***** Provided records *****

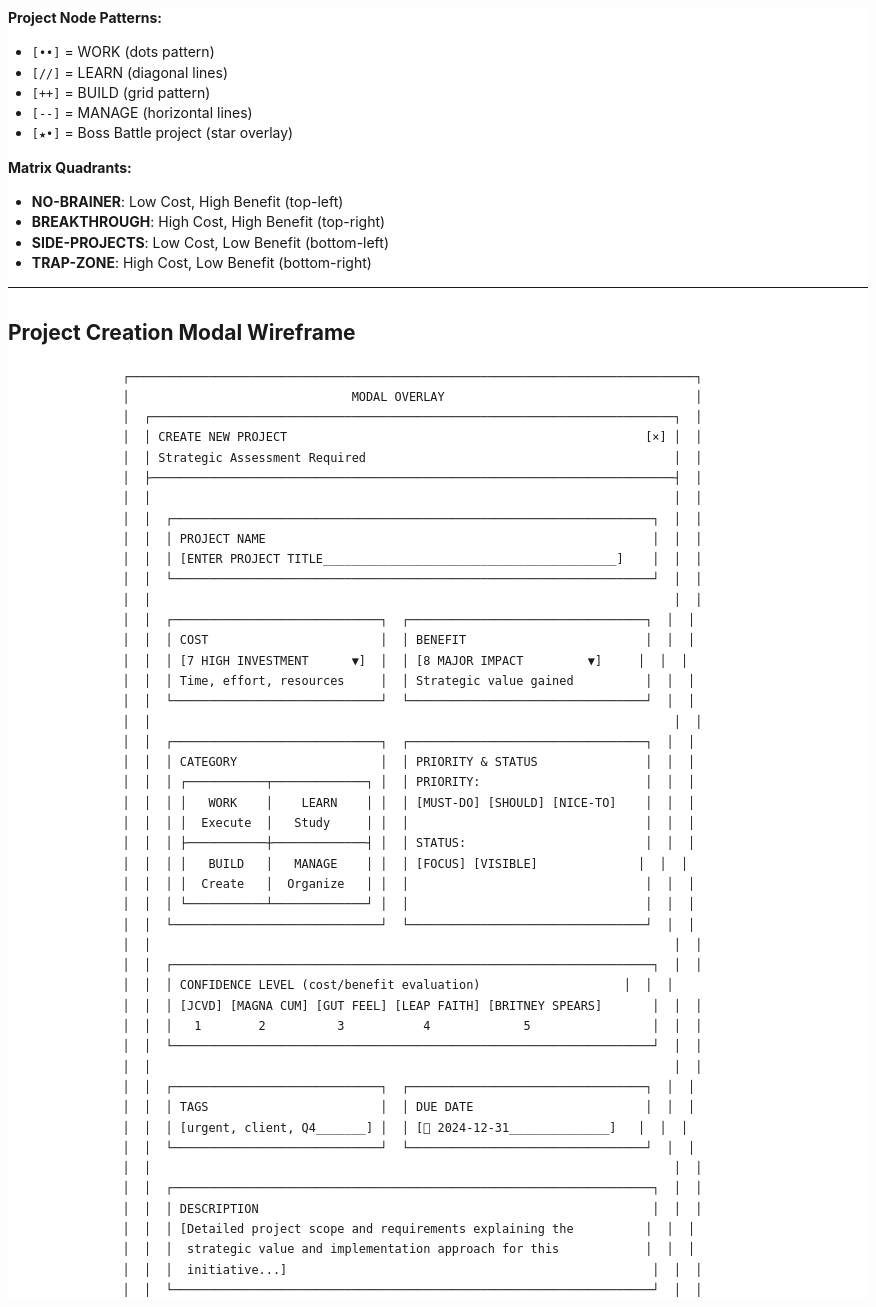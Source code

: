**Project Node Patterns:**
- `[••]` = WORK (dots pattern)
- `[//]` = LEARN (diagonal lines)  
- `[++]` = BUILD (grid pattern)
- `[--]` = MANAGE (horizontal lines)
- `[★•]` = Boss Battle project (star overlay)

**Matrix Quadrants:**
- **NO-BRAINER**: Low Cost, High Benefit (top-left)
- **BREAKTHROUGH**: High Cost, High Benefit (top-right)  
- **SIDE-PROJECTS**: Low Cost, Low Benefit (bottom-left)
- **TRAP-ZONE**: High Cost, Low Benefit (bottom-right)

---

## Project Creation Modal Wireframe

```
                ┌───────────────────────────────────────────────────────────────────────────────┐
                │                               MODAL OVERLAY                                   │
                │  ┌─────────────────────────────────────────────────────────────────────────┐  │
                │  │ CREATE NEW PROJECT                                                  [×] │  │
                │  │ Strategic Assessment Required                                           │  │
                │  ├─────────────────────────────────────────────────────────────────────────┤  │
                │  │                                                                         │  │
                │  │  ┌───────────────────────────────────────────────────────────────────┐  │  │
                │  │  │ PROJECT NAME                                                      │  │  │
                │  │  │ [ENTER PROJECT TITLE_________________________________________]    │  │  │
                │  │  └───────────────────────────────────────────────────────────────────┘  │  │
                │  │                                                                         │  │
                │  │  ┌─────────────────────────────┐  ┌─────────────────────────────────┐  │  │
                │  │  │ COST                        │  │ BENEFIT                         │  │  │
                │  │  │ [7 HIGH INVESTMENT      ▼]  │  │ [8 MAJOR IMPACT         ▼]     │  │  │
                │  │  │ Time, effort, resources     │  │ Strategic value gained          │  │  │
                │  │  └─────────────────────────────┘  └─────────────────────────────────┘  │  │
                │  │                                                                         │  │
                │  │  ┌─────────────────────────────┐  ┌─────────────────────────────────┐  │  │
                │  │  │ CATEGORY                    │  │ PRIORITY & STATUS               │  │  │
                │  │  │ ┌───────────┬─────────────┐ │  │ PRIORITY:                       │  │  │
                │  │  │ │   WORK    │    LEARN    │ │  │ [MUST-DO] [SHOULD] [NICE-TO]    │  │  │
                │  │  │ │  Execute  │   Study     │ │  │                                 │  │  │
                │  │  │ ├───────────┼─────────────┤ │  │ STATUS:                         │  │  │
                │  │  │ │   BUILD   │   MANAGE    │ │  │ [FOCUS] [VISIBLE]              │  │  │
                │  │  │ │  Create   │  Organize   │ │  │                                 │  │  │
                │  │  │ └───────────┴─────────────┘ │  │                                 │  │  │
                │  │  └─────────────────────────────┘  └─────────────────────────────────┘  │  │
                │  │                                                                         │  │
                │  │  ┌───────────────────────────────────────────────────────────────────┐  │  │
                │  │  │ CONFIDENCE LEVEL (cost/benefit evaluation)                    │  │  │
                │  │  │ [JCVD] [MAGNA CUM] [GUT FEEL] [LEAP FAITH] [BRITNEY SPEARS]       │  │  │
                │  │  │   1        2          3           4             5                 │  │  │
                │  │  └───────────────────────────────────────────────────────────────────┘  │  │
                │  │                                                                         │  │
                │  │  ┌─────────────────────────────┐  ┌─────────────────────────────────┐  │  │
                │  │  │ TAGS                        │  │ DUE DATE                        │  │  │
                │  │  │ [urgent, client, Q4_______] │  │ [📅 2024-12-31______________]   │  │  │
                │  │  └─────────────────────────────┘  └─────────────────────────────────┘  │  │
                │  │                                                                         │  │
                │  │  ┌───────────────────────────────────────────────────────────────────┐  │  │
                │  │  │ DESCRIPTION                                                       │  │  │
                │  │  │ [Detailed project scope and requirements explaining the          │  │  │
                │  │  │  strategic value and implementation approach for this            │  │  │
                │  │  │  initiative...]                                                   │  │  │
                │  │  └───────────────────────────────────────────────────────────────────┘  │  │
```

*****

Return nothing but the lines running from the start of the data to the line with "- **NO-BRAINER**: Low", please, both ends included and no pictures.

Result for this exercise:
Source code

:**Project Node Patterns:**
- `[••]` = WORK (dots pattern)
- `[//]` = LEARN (diagonal lines)  
- `[++]` = BUILD (grid pattern)
- `[--]` = MANAGE (horizontal lines)
- `[★•]` = Boss Battle project (star overlay)

**Matrix Quadrants:**
- **NO-BRAINER**: Low Cost, High Benefit (top-left)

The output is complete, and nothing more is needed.